Guerra colonialista, imprensa de eco

Por Paulo Bento Bandarra em 25/05/2004 na edição 278

A idéia que temos é que uma imprensa livre poderia garantir a liberdade e informar ao leitor adequadamente, para que tome atitudes corretas e influa nas ações de seu governo pelo voto livre. Elemento essencial da democracia. A grande preocupação do momento nos Estados Unidos é saber se houve falhas do governo na segurança, que poderiam ter possibilitado os ataques de 11 de setembro de 2001, assim como erros no atendimento às vítimas. Preocupações focadas unicamente em seus problemas.

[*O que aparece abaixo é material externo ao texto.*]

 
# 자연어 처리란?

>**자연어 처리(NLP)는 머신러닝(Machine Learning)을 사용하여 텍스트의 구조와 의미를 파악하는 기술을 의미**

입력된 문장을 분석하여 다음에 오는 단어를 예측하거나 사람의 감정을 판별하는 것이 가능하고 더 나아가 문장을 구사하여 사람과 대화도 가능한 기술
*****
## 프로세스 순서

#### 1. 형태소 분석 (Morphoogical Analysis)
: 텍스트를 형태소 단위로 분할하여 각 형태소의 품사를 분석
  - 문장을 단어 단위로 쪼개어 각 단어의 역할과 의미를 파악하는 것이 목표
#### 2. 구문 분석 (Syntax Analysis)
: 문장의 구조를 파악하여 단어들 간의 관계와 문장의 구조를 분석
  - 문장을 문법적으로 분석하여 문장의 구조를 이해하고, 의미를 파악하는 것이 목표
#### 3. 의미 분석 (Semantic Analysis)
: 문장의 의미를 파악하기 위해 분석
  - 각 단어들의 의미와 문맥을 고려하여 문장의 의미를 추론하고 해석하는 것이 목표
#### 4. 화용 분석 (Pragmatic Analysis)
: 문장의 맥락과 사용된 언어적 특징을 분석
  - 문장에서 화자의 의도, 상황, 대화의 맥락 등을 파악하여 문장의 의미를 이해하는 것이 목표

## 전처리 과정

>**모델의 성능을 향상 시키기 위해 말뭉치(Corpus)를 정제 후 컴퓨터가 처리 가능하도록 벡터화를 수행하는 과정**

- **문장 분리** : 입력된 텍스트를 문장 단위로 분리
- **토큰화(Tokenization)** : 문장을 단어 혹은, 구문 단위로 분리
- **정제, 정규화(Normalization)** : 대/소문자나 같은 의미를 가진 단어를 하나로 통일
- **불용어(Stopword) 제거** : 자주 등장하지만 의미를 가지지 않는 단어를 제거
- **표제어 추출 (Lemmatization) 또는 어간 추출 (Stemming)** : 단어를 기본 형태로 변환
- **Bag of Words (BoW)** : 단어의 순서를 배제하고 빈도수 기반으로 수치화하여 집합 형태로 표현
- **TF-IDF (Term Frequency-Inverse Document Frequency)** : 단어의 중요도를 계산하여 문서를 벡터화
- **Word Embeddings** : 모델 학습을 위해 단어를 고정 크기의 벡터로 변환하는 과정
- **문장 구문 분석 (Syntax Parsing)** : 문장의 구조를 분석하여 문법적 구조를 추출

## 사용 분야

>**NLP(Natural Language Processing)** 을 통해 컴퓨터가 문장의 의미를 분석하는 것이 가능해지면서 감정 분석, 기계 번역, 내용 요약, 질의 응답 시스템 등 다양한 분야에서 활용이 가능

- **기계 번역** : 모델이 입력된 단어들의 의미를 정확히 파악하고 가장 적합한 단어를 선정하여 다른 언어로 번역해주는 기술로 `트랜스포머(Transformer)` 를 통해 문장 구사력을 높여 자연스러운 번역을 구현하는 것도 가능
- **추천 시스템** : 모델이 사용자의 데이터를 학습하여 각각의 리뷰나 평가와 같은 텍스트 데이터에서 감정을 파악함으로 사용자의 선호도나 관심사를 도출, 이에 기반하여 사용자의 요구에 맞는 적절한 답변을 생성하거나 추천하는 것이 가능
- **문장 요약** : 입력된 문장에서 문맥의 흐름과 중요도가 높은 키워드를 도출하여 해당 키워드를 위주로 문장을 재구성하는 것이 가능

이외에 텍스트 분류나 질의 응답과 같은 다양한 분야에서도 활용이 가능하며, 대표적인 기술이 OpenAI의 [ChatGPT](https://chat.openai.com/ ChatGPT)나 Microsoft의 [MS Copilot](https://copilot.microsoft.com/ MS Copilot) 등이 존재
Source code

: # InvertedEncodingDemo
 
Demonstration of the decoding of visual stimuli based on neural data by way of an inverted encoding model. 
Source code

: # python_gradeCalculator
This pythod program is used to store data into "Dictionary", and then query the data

A ‘falha’ da segurança em atacar um país soberano, destruindo seu exército e derrubando seu governo, não parece ser preocupação maior dos americanos. Afinal, as vítimas eram pessoas primitivas e más. Nem a falta de relação do regime de Saddam Hussein com a al-Qaida (a base, em árabe) preocupa muito os eleitores ou a imprensa. Na Espanha, a intenção do governo de atribuir ao ETA a ação terrorista que detonou bombas nos trens teve efeito contrário, levando a oposição à vitória nas urnas. Esta ação americana, que não foi uma falha, mas uma premeditação que já vinha sendo pensada antes do 11/9 não afeta os americanos, muito menos a imprensa ‘livre’ deles. Hoje sabemos que a pressa em atacar o Iraque escondia a preocupação de que os inspetores confirmassem a falta de armas de destruição em massa, e que uma nova desculpa deveria ser criada.

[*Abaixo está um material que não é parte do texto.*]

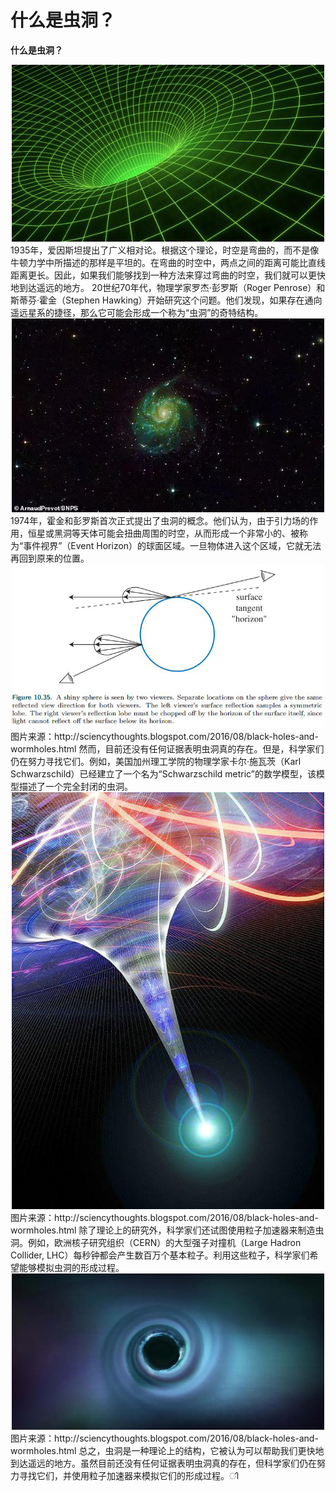 # **什么是虫洞？**
**什么是虫洞？**
<div align="center"> <img src="temp_1000.png" width = 500/> </div>
1935年，爱因斯坦提出了广义相对论。根据这个理论，时空是弯曲的，而不是像牛顿力学中所描述的那样是平坦的。在弯曲的时空中，两点之间的距离可能比直线距离更长。因此，如果我们能够找到一种方法来穿过弯曲的时空，我们就可以更快地到达遥远的地方。
20世纪70年代，物理学家罗杰·彭罗斯（Roger Penrose）和斯蒂芬·霍金（Stephen Hawking）开始研究这个问题。他们发现，如果存在通向遥远星系的捷径，那么它可能会形成一个称为“虫洞”的奇特结构。
<div align="center"> <img src="temp_1001.png" width = 500/> </div>
1974年，霍金和彭罗斯首次正式提出了虫洞的概念。他们认为，由于引力场的作用，恒星或黑洞等天体可能会扭曲周围的时空，从而形成一个非常小的、被称为“事件视界”（Event Horizon）的球面区域。一旦物体进入这个区域，它就无法再回到原来的位置。
<div align="center"> <img src="temp_1002.png" width = 500/> </div>
图片来源：http://sciencythoughts.blogspot.com/2016/08/black-holes-and-wormholes.html
然而，目前还没有任何证据表明虫洞真的存在。但是，科学家们仍在努力寻找它们。例如，美国加州理工学院的物理学家卡尔·施瓦茨（Karl Schwarzschild）已经建立了一个名为“Schwarzschild metric”的数学模型，该模型描述了一个完全封闭的虫洞。
<div align="center"> <img src="temp_1003.png" width = 500/> </div>
图片来源：http://sciencythoughts.blogspot.com/2016/08/black-holes-and-wormholes.html
除了理论上的研究外，科学家们还试图使用粒子加速器来制造虫洞。例如，欧洲核子研究组织（CERN）的大型强子对撞机（Large Hadron Collider, LHC）每秒钟都会产生数百万个基本粒子。利用这些粒子，科学家们希望能够模拟虫洞的形成过程。
<div align="center"> <img src="temp_1004.png" width = 500/> </div>
 图片来源：http://sciencythoughts.blogspot.com/2016/08/black-holes-and-wormholes.html
总之，虫洞是一种理论上的结构，它被认为可以帮助我们更快地到达遥远的地方。虽然目前还没有任何证据表明虫洞真的存在，但科学家们仍在努力寻找它们，并使用粒子加速器来模拟它们的形成过程。ി</s>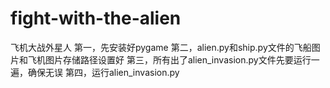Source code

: # fight-with-the-alien
飞机大战外星人
第一，先安装好pygame
第二，alien.py和ship.py文件的飞船图片和飞机图片存储路径设置好
第三，所有出了alien_invasion.py文件先要运行一遍，确保无误
第四，运行alien_invasion.py
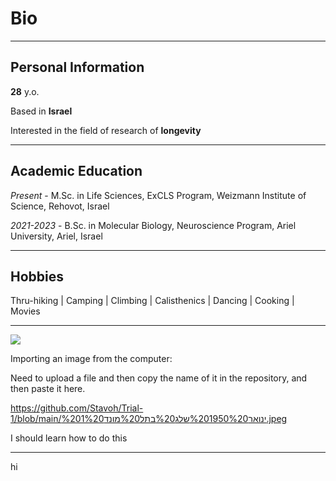 # Bio

---

## Personal Information

**28** y.o.

Based in **Israel**

Interested in the field of research of **longevity**

---

## Academic Education

_Present_ - M.Sc. in Life Sciences, ExCLS Program, Weizmann Institute of Science, Rehovot, Israel

_2021-2023_ - B.Sc. in Molecular Biology, Neuroscience Program, Ariel University, Ariel, Israel

---

## Hobbies

Thru-hiking | Camping | Climbing | Calisthenics | Dancing | Cooking | Movies

---


![](https://i.natgeofe.com/n/7bd4e32f-9caf-4f2f-96f9-aa456d99896f/MM10120_230829_14318.jpg?w=2880&h=1920)

Importing an image from the computer:

Need to upload a file and then copy the name of it in the repository, and then paste it here.

https://github.com/Stavoh/Trial-1/blob/main/ינואר%201950%20שלג%20בתל%20מונד%201%20.jpeg

I should learn how to do this

---

hi
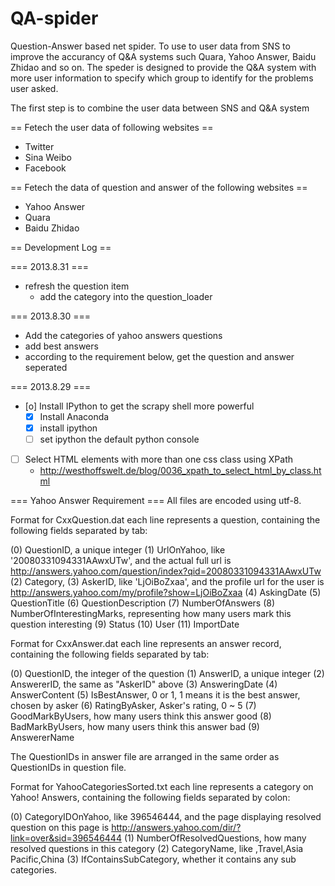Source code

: QA-spider
=========

Question-Answer based net spider. To use to user data from SNS to improve the accurancy of Q&A systems such Quara, Yahoo Answer, Baidu Zhidao and so on. The speder is designed to provide the Q&A system with more user information to specify which group to identify for the problems user asked. 

The first step is to combine the user data between SNS and Q&A system

==  Fetech the user data of following websites ==

* Twitter
* Sina Weibo
* Facebook

== Fetech the data of question and answer of the following websites ==

* Yahoo Answer
* Quara
* Baidu Zhidao

== Development Log ==

=== 2013.8.31 ===
* refresh the question item
    * add the category into the question_loader


=== 2013.8.30 ===
* Add the categories of yahoo answers questions
* add best answers
* according to the requirement below, get the question and answer seperated
 
=== 2013.8.29 ===
* [o] Install IPython to get the scrapy shell more powerful
    * [X] Install Anaconda
    * [X] install ipython
    * [ ] set ipython the default python console
 
* [ ] Select HTML elements with more than one css class using XPath
    * http://westhoffswelt.de/blog/0036_xpath_to_select_html_by_class.html
 
=== Yahoo Answer Requirement ===
All files are encoded using utf-8.

Format for CxxQuestion.dat
each line represents a question, containing the following fields separated by tab:

(0) QuestionID, a unique integer
(1) UrlOnYahoo, like '20080331094331AAwxUTw', and the actual full url is http://answers.yahoo.com/question/index?qid=20080331094331AAwxUTw
(2) Category, 
(3) AskerID, like 'LjOiBoZxaa', and the profile url for the user is http://answers.yahoo.com/my/profile?show=LjOiBoZxaa
(4) AskingDate
(5) QuestionTitle
(6) QuestionDescription
(7) NumberOfAnswers
(8) NumberOfInterestingMarks, representing how many users mark this question interesting 
(9) Status
(10) User
(11) ImportDate


Format for CxxAnswer.dat
each line represents an answer record, containing the following fields separated by tab:

(0) QuestionID, the integer of the question
(1) AnswerID, a unique integer
(2) AnswererID, the same as "AskerID" above
(3) AnsweringDate
(4) AnswerContent
(5) IsBestAnswer, 0 or 1, 1 means it is the best answer, chosen by asker
(6) RatingByAsker, Asker's rating, 0 ~ 5
(7) GoodMarkByUsers, how many users think this answer good
(8) BadMarkByUsers, how many users think this answer bad
(9) AnswererName

The QuestionIDs in answer file are arranged in the same order as QuestionIDs in question file.

Format for YahooCategoriesSorted.txt
each line represents a category on Yahoo! Answers, containing the following fields separated by colon:

(0) CategoryIDOnYahoo, like 396546444, and the page displaying resolved question on this page is http://answers.yahoo.com/dir/?link=over&sid=396546444
(1) NumberOfResolvedQuestions, how many resolved questions in this category
(2) CategoryName, like ,Travel,Asia Pacific,China
(3) IfContainsSubCategory, whether it contains any sub categories.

Daí a falta de ‘paciência’ do governo americano com os inspetores de armas da ONU. No Vietnã foi assim, quando no governo Kennedy abalroaram barcos do Vietnã do Norte para que respondessem com fogo, e assim justificando uma ação militar. A Alemanha nazista forjou incidentes na fronteira da Polônia para invadi-la.

Dependência de visão

A ação dos forças de invasão dos Estados Unidos resultou na rápida destruição da defesa do Iraque. Agora surge a luta de libertação na união do povo e de várias correntes para expulsar o que os EUA sempre foram nesta guerra: uma força de ocupação colonial clássica para expropriar as riquezas do país. Nunca houve nenhum real interesse em ‘libertar’ o povo e democratizar o Iraque. Foi tudo uma maquiavélica engendração para enganar o povo americano, única força atualmente capaz de deter a máquina de guerra deles. E manipulados pela mídia ‘livre’, que come na mão da máquina oficial e aceita uma guerra de conquistas que mata muito mais do que os patriotas que lutam por sua soberania. País que investe para destruir a TV al-Jazira, que lhe atrapalha a colonização. Que tortura jornalistas iraquianos para amedrontá-los.

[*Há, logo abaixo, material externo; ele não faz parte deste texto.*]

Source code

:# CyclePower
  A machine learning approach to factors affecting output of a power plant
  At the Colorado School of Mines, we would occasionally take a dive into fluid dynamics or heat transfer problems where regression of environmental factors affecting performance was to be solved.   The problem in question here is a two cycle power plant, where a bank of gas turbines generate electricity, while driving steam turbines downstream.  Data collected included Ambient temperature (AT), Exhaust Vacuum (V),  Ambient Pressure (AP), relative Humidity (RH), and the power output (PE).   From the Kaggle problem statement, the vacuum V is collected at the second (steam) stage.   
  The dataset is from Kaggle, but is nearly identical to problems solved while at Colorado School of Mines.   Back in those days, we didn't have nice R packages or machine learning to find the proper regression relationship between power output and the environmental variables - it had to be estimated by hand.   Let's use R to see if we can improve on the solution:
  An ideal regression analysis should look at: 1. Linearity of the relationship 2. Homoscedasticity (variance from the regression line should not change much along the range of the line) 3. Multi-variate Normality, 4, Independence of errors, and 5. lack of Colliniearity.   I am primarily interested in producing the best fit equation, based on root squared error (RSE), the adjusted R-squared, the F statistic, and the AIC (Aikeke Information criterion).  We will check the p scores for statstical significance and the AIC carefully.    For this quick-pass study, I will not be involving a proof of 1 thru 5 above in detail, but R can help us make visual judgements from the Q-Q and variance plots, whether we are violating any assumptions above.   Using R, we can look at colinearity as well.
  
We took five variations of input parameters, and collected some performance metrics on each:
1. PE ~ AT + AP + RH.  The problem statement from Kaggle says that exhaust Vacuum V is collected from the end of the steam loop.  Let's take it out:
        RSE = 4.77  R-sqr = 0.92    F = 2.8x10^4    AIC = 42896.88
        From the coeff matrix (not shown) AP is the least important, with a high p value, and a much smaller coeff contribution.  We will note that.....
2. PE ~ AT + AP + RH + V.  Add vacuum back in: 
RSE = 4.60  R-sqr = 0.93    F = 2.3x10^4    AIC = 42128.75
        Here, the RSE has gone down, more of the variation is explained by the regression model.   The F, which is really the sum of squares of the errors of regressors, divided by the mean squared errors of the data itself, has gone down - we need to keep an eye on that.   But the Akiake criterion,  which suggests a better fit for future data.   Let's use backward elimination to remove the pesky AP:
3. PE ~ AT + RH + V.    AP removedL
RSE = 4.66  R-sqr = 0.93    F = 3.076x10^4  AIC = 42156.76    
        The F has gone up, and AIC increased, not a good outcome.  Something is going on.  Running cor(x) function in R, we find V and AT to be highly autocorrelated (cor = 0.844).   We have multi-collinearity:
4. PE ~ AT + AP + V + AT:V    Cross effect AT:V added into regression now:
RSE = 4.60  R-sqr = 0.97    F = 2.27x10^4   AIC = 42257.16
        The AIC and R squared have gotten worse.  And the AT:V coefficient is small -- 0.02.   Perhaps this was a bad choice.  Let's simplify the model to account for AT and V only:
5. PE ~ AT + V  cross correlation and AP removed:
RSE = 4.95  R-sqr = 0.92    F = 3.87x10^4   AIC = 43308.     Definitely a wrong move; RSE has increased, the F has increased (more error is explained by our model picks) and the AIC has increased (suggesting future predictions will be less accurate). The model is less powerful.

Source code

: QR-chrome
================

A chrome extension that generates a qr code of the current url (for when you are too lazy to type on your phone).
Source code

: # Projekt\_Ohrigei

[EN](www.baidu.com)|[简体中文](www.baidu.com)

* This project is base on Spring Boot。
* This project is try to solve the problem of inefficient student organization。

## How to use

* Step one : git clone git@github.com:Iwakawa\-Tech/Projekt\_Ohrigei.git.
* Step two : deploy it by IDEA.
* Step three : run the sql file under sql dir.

Os americanos estão construindo 14 base permanentes no Iraque, e só em volta de Bagdá, seis delas. Uma astronômica força estrangeira. A embaixada americana que está sendo construída no Iraque é um complexo fortificado na antiga área dos palácios de Saddam. É onde vai se instalar o verdadeiro poder do país, a que os governantes iraquianos deverão daqui por diante se reportar. Enorme contingente da CIA se encontra no Iraque para agir como as SS: quebrar a resistência de defesa – medidas arquitetadas há tempo, um plano pronto, de expansão colonialista clássico. Cai por terra a desculpa de democratizar e libertar o povo do país.

Agora, mais uma ponta do iceberg aparece com as torturas de rotina, numa óbvia ação para quebrar a índole do país. Veja-se que à nova Auschwitz, a base naval de Guantánamo, nem imprensa, nem Justiça nem Legislativo pode ter acesso.

Este é o perigo que corre a nossa imprensa, ao ser em grande parte apenas encarregada de traduzir matérias da imprensa americana, fazendo assim eco da linha que interessa aos Estados Unidos, que na maioria das vezes não é real e muito menos interessa ao nosso leitor. Mostra a importância de a nossa imprensa contar com observadores independentes para fugir desta dependência de visão e de informação.